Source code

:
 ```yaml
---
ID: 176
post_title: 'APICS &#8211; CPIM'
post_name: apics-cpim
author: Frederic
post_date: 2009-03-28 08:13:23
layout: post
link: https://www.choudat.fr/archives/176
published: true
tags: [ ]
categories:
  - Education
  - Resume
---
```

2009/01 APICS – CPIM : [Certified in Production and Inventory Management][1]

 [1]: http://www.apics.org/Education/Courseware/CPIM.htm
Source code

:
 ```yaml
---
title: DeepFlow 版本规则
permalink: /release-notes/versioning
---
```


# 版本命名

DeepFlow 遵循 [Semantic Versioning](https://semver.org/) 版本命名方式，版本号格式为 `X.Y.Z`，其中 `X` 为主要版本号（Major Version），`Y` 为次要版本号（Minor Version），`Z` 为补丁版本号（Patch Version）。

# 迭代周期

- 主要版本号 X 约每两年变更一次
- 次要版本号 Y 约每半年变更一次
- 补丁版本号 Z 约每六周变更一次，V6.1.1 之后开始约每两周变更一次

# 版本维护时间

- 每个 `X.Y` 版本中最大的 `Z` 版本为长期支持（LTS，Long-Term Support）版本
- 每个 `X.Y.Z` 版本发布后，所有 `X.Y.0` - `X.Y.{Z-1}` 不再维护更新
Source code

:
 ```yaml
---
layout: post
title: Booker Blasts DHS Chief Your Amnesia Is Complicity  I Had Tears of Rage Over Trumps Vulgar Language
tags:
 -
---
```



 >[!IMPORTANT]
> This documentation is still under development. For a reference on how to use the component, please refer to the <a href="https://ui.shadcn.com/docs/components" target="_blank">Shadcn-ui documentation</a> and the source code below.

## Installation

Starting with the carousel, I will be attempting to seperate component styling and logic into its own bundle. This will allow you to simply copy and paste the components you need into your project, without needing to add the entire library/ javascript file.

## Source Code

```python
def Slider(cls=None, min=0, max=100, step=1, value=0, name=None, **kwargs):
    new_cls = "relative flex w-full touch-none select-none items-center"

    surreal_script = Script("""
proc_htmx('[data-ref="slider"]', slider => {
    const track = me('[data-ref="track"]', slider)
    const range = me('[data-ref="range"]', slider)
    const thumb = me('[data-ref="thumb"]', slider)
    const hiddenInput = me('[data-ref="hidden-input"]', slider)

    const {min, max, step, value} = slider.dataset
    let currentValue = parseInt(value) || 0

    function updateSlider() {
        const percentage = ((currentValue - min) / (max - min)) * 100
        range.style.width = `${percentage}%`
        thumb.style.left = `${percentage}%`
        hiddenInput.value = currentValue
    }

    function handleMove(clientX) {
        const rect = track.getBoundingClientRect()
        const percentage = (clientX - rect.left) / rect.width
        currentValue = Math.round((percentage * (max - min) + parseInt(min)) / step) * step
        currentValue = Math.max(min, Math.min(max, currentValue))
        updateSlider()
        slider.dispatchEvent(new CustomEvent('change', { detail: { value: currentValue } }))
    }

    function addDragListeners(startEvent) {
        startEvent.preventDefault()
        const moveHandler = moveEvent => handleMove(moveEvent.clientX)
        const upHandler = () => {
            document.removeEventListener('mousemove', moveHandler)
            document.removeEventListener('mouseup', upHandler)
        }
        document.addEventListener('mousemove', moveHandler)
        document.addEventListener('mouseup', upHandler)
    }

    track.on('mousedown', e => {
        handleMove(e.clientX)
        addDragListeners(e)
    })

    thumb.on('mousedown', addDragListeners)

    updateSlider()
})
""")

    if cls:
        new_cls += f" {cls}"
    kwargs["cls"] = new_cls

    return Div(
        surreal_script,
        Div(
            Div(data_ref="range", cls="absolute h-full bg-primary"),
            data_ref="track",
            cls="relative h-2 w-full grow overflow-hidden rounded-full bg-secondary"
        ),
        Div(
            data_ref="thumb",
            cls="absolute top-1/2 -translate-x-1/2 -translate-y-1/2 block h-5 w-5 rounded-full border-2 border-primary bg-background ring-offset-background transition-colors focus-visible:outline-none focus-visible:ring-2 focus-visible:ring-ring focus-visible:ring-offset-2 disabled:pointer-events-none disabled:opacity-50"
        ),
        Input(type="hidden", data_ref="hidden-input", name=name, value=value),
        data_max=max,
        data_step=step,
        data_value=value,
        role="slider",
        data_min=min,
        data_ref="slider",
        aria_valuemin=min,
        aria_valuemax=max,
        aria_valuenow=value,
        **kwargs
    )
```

---+---

*Task goal*
Your job is to write out the data exactly as it stands.

*Task output*
Source code

:
 ```yaml
---
ID: 176
post_title: 'APICS &#8211; CPIM'
post_name: apics-cpim
author: Frederic
post_date: 2009-03-28 08:13:23
layout: post
link: https://www.choudat.fr/archives/176
published: true
tags: [ ]
categories:
  - Education
  - Resume
---
```

2009/01 APICS – CPIM : [Certified in Production and Inventory Management][1]

 [1]: http://www.apics.org/Education/Courseware/CPIM.htm
Source code

:
 ```yaml
---
title: DeepFlow 版本规则
permalink: /release-notes/versioning
---
```


# 版本命名

DeepFlow 遵循 [Semantic Versioning](https://semver.org/) 版本命名方式，版本号格式为 `X.Y.Z`，其中 `X` 为主要版本号（Major Version），`Y` 为次要版本号（Minor Version），`Z` 为补丁版本号（Patch Version）。

# 迭代周期

- 主要版本号 X 约每两年变更一次
- 次要版本号 Y 约每半年变更一次
- 补丁版本号 Z 约每六周变更一次，V6.1.1 之后开始约每两周变更一次

# 版本维护时间

- 每个 `X.Y` 版本中最大的 `Z` 版本为长期支持（LTS，Long-Term Support）版本
- 每个 `X.Y.Z` 版本发布后，所有 `X.Y.0` - `X.Y.{Z-1}` 不再维护更新
Source code

:
 ```yaml
---
layout: post
title: Booker Blasts DHS Chief Your Amnesia Is Complicity  I Had Tears of Rage Over Trumps Vulgar Language
tags:
 -
---
```



 >[!IMPORTANT]
> This documentation is still under development. For a reference on how to use the component, please refer to the <a href="https://ui.shadcn.com/docs/components" target="_blank">Shadcn-ui documentation</a> and the source code below.

## Installation

Starting with the carousel, I will be attempting to seperate component styling and logic into its own bundle. This will allow you to simply copy and paste the components you need into your project, without needing to add the entire library/ javascript file.

## Source Code

```python
def Slider(cls=None, min=0, max=100, step=1, value=0, name=None, **kwargs):
    new_cls = "relative flex w-full touch-none select-none items-center"

    surreal_script = Script("""
proc_htmx('[data-ref="slider"]', slider => {
    const track = me('[data-ref="track"]', slider)
    const range = me('[data-ref="range"]', slider)
    const thumb = me('[data-ref="thumb"]', slider)
    const hiddenInput = me('[data-ref="hidden-input"]', slider)

    const {min, max, step, value} = slider.dataset
    let currentValue = parseInt(value) || 0

    function updateSlider() {
        const percentage = ((currentValue - min) / (max - min)) * 100
        range.style.width = `${percentage}%`
        thumb.style.left = `${percentage}%`
        hiddenInput.value = currentValue
    }

    function handleMove(clientX) {
        const rect = track.getBoundingClientRect()
        const percentage = (clientX - rect.left) / rect.width
        currentValue = Math.round((percentage * (max - min) + parseInt(min)) / step) * step
        currentValue = Math.max(min, Math.min(max, currentValue))
        updateSlider()
        slider.dispatchEvent(new CustomEvent('change', { detail: { value: currentValue } }))
    }

    function addDragListeners(startEvent) {
        startEvent.preventDefault()
        const moveHandler = moveEvent => handleMove(moveEvent.clientX)
        const upHandler = () => {
            document.removeEventListener('mousemove', moveHandler)
            document.removeEventListener('mouseup', upHandler)
        }
        document.addEventListener('mousemove', moveHandler)
        document.addEventListener('mouseup', upHandler)
    }

    track.on('mousedown', e => {
        handleMove(e.clientX)
        addDragListeners(e)
    })

    thumb.on('mousedown', addDragListeners)

    updateSlider()
})
""")

    if cls:
        new_cls += f" {cls}"
    kwargs["cls"] = new_cls

    return Div(
        surreal_script,
        Div(
            Div(data_ref="range", cls="absolute h-full bg-primary"),
            data_ref="track",
            cls="relative h-2 w-full grow overflow-hidden rounded-full bg-secondary"
        ),
        Div(
            data_ref="thumb",
            cls="absolute top-1/2 -translate-x-1/2 -translate-y-1/2 block h-5 w-5 rounded-full border-2 border-primary bg-background ring-offset-background transition-colors focus-visible:outline-none focus-visible:ring-2 focus-visible:ring-ring focus-visible:ring-offset-2 disabled:pointer-events-none disabled:opacity-50"
        ),
        Input(type="hidden", data_ref="hidden-input", name=name, value=value),
        data_max=max,
        data_step=step,
        data_value=value,
        role="slider",
        data_min=min,
        data_ref="slider",
        aria_valuemin=min,
        aria_valuemax=max,
        aria_valuenow=value,
        **kwargs
    )
```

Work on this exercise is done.